Even if you think you don’t have the time, it’s about prioritising your time. Just one hour a week to 2 x 30min full-body sessions is all it takes.
You don’t need a fancy gym to start. Begin with bodyweight exercises at home, and you’ll smoothly transition from ‘doing something’ to ‘doing a little more.’
One significant advantage of full-body training is that even if life gets chaotic, one session covers all your bases. No need for complex body part splits, especially if you’re new to regular training. It’s a more accessible approach for most beginners.
While aiming for three sessions per week is fantastic, let’s make two a realistic goal, or even just one!
The ideal exercise routine should look like this:
1. 30 minutes of daily cardio for overall health
2. 2–3 full-body resistance sessions each week
3. 1–2 high-intensity cardio sessions
4. 1–2 balance and mobility sessions
If this seems overwhelming, don’t fret.
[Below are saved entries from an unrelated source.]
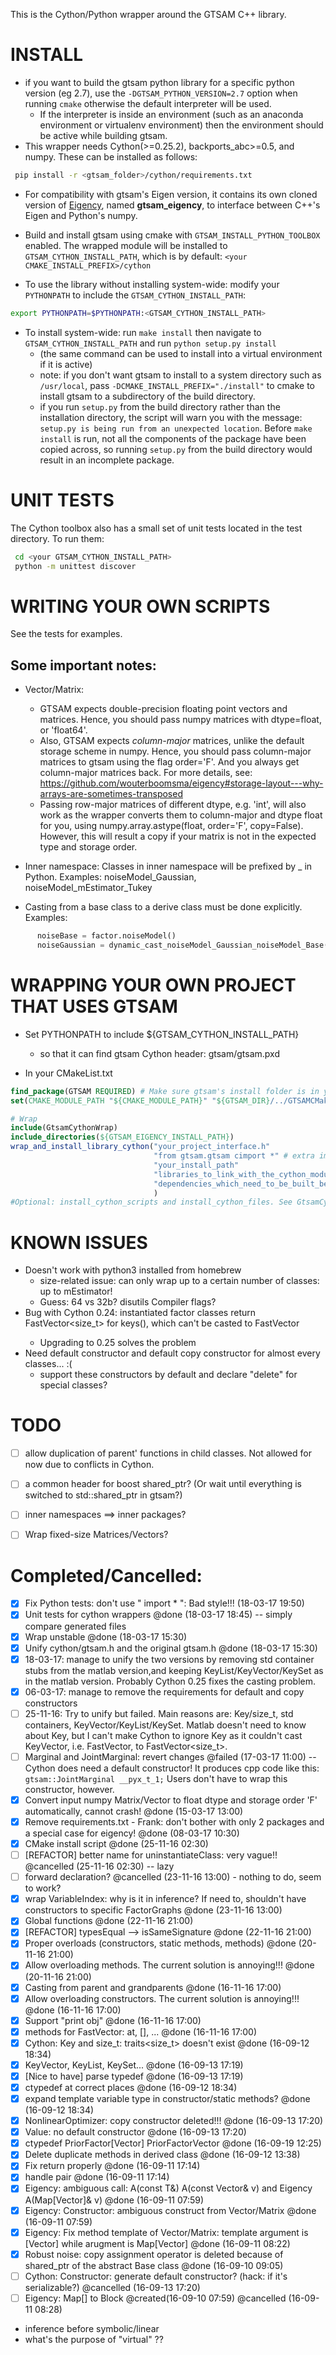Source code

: This is the Cython/Python wrapper around the GTSAM C++ library.

# INSTALL

- if you want to build the gtsam python library for a specific python version (eg 2.7), use the `-DGTSAM_PYTHON_VERSION=2.7` option when running `cmake` otherwise the default interpreter will be used.
    - If the interpreter is inside an environment (such as an anaconda environment or virtualenv environment) then the environment should be active while building gtsam.
- This wrapper needs Cython(>=0.25.2), backports_abc>=0.5, and numpy. These can be installed as follows:

```bash
 pip install -r <gtsam_folder>/cython/requirements.txt
```

- For compatibility with gtsam's Eigen version, it contains its own cloned version of [Eigency](https://github.com/wouterboomsma/eigency.git),
named **gtsam_eigency**, to interface between C++'s Eigen and Python's numpy.

- Build and install gtsam using cmake with `GTSAM_INSTALL_PYTHON_TOOLBOX` enabled.
The wrapped module will be installed to `GTSAM_CYTHON_INSTALL_PATH`, which is
by default: `<your CMAKE_INSTALL_PREFIX>/cython`

- To use the library without installing system-wide: modify your `PYTHONPATH` to include the `GTSAM_CYTHON_INSTALL_PATH`:
```bash
export PYTHONPATH=$PYTHONPATH:<GTSAM_CYTHON_INSTALL_PATH>
```
- To install system-wide: run `make install` then navigate to `GTSAM_CYTHON_INSTALL_PATH` and run `python setup.py install`
    - (the same command can be used to install into a virtual environment if it is active)
    - note: if you don't want gtsam to install to a system directory such as `/usr/local`, pass `-DCMAKE_INSTALL_PREFIX="./install"` to cmake to install gtsam to a subdirectory of the build directory.
    - if you run `setup.py` from the build directory rather than the installation directory, the script will warn you with the message: `setup.py is being run from an unexpected location`.
      Before `make install` is run, not all the components of the package have been copied across, so running `setup.py` from the build directory would result in an incomplete package.

# UNIT TESTS

The Cython toolbox also has a small set of unit tests located in the
test directory. To run them:

```bash
 cd <your GTSAM_CYTHON_INSTALL_PATH>
 python -m unittest discover
```

# WRITING YOUR OWN SCRIPTS

See the tests for examples.

## Some important notes:

- Vector/Matrix:
  + GTSAM expects double-precision floating point vectors and matrices.
    Hence, you should pass numpy matrices with dtype=float, or 'float64'.
  + Also, GTSAM expects *column-major* matrices, unlike the default storage
    scheme in numpy. Hence, you should pass column-major matrices to gtsam using
    the flag order='F'. And you always get column-major matrices back.
    For more details, see: https://github.com/wouterboomsma/eigency#storage-layout---why-arrays-are-sometimes-transposed
  + Passing row-major matrices of different dtype, e.g. 'int', will also work
    as the wrapper converts them to column-major and dtype float for you,
    using numpy.array.astype(float, order='F', copy=False).
    However, this will result a copy if your matrix is not in the expected type
    and storage order.

- Inner namespace: Classes in inner namespace will be prefixed by <innerNamespace>_ in Python.
Examples: noiseModel_Gaussian, noiseModel_mEstimator_Tukey

- Casting from a base class to a derive class must be done explicitly.
Examples:
```Python
      noiseBase = factor.noiseModel()
      noiseGaussian = dynamic_cast_noiseModel_Gaussian_noiseModel_Base(noiseBase)
```

# WRAPPING YOUR OWN PROJECT THAT USES GTSAM

- Set PYTHONPATH to include ${GTSAM_CYTHON_INSTALL_PATH}
  + so that it can find gtsam Cython header: gtsam/gtsam.pxd

- In your CMakeList.txt
```cmake
find_package(GTSAM REQUIRED) # Make sure gtsam's install folder is in your PATH
set(CMAKE_MODULE_PATH "${CMAKE_MODULE_PATH}" "${GTSAM_DIR}/../GTSAMCMakeTools")

# Wrap
include(GtsamCythonWrap)
include_directories(${GTSAM_EIGENCY_INSTALL_PATH})
wrap_and_install_library_cython("your_project_interface.h"
                                "from gtsam.gtsam cimport *" # extra import of gtsam/gtsam.pxd Cython header
                                "your_install_path"
                                "libraries_to_link_with_the_cython_module"
                                "dependencies_which_need_to_be_built_before_the_wrapper"
                                )
#Optional: install_cython_scripts and install_cython_files. See GtsamCythonWrap.cmake.
```

KNOWN ISSUES
============
  - Doesn't work with python3 installed from homebrew
    - size-related issue: can only wrap up to a certain number of classes: up to mEstimator!
    - Guess: 64 vs 32b? disutils Compiler flags?
  - Bug with Cython 0.24: instantiated factor classes return FastVector<size_t> for keys(), which can't be casted to FastVector<Key>
    - Upgrading to 0.25 solves the problem
  - Need default constructor and default copy constructor for almost every classes... :(
    - support these constructors by default and declare "delete" for special classes?


# TODO

- [ ] allow duplication of parent' functions in child classes. Not allowed for now due to conflicts in Cython.
- [ ] a common header for boost shared_ptr? (Or wait until everything is switched to std::shared_ptr in gtsam?)
- [ ] inner namespaces ==> inner packages?
- [ ] Wrap fixed-size Matrices/Vectors?


# Completed/Cancelled:

- [x] Fix Python tests: don't use " import <package> * ": Bad style!!! (18-03-17 19:50)
- [x] Unit tests for cython wrappers @done (18-03-17 18:45) -- simply compare generated files
- [x] Wrap unstable @done (18-03-17 15:30)
- [x] Unify cython/gtsam.h and the original gtsam.h @done (18-03-17 15:30)
- [x] 18-03-17: manage to unify the two versions by removing std container stubs from the matlab version,and keeping KeyList/KeyVector/KeySet as in the matlab version. Probably Cython 0.25 fixes the casting problem.
- [x] 06-03-17: manage to remove the requirements for default and copy constructors
- [ ] 25-11-16: Try to unify but failed. Main reasons are: Key/size_t, std containers, KeyVector/KeyList/KeySet. Matlab doesn't need to know about Key, but I can't make Cython to ignore Key as it couldn't cast KeyVector, i.e. FastVector<Key>, to FastVector<size_t>.
- [ ] Marginal and JointMarginal: revert changes @failed (17-03-17 11:00) -- Cython does need a default constructor! It produces cpp code like this: ```gtsam::JointMarginal __pyx_t_1;```  Users don't have to wrap this constructor, however.
- [x] Convert input numpy Matrix/Vector to float dtype and storage order 'F' automatically, cannot crash! @done (15-03-17 13:00)
- [x] Remove requirements.txt - Frank: don't bother with only 2 packages and a special case for eigency! @done (08-03-17 10:30)
- [x] CMake install script @done (25-11-16 02:30)
- [ ] [REFACTOR] better name for uninstantiateClass: very vague!! @cancelled (25-11-16 02:30) -- lazy
- [ ] forward declaration? @cancelled (23-11-16 13:00) - nothing to do, seem to work?
- [x] wrap VariableIndex: why is it in inference? If need to, shouldn't have constructors to specific FactorGraphs @done (23-11-16 13:00)
- [x] Global functions @done (22-11-16 21:00)
- [x] [REFACTOR] typesEqual --> isSameSignature @done (22-11-16 21:00)
- [x] Proper overloads (constructors, static methods, methods) @done (20-11-16 21:00)
- [x] Allow overloading methods. The current solution is annoying!!! @done (20-11-16 21:00)
- [x] Casting from parent and grandparents @done (16-11-16 17:00)
- [x] Allow overloading constructors. The current solution is annoying!!! @done (16-11-16 17:00)
- [x] Support "print obj" @done (16-11-16 17:00)
- [x] methods for FastVector: at, [], ...  @done (16-11-16 17:00)
- [x] Cython: Key and size_t: traits<size_t> doesn't exist @done (16-09-12 18:34)
- [x] KeyVector, KeyList, KeySet... @done (16-09-13 17:19)
- [x] [Nice to have] parse typedef @done (16-09-13 17:19)
- [x] ctypedef at correct places @done (16-09-12 18:34)
- [x] expand template variable type in constructor/static methods? @done (16-09-12 18:34)
- [x] NonlinearOptimizer: copy constructor deleted!!! @done (16-09-13 17:20)
- [x] Value: no default constructor @done (16-09-13 17:20)
- [x] ctypedef PriorFactor[Vector] PriorFactorVector @done (16-09-19 12:25)
- [x] Delete duplicate methods in derived class @done (16-09-12 13:38)
- [x] Fix return properly @done (16-09-11 17:14)
- [x] handle pair @done (16-09-11 17:14)
- [x] Eigency: ambiguous call: A(const T&) A(const Vector& v) and Eigency A(Map[Vector]& v) @done (16-09-11 07:59)
- [x] Eigency: Constructor: ambiguous construct from Vector/Matrix @done (16-09-11 07:59)
- [x] Eigency: Fix method template of Vector/Matrix: template argument is [Vector] while arugment is Map[Vector] @done (16-09-11 08:22)
- [x] Robust noise: copy assignment operator is deleted because of shared_ptr of the abstract Base class @done (16-09-10 09:05)
- [ ] Cython: Constructor: generate default constructor? (hack: if it's serializable?) @cancelled (16-09-13 17:20)
- [ ] Eigency: Map[] to Block @created(16-09-10 07:59) @cancelled (16-09-11 08:28)

- inference before symbolic/linear
- what's the purpose of "virtual" ??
We can work together to find a baseline that suits you, and we’ll build from there.
For example, you can start with cardio four times a week (30 minutes each) plus one full-body resistance session. We can adjust and expand as you progress.
Remember, your health foundation is built on physical movement, quality sleep, and consuming whole foods (most of the time). By focusing on these three aspects, you can make significant progress toward overall health. It’s like your daily health insurance—your quality of life depends on it!
So let’s raise the bar together and move from ‘doing something’ to ‘doing a little more.’ Your journey to a healthier, happier you starts now!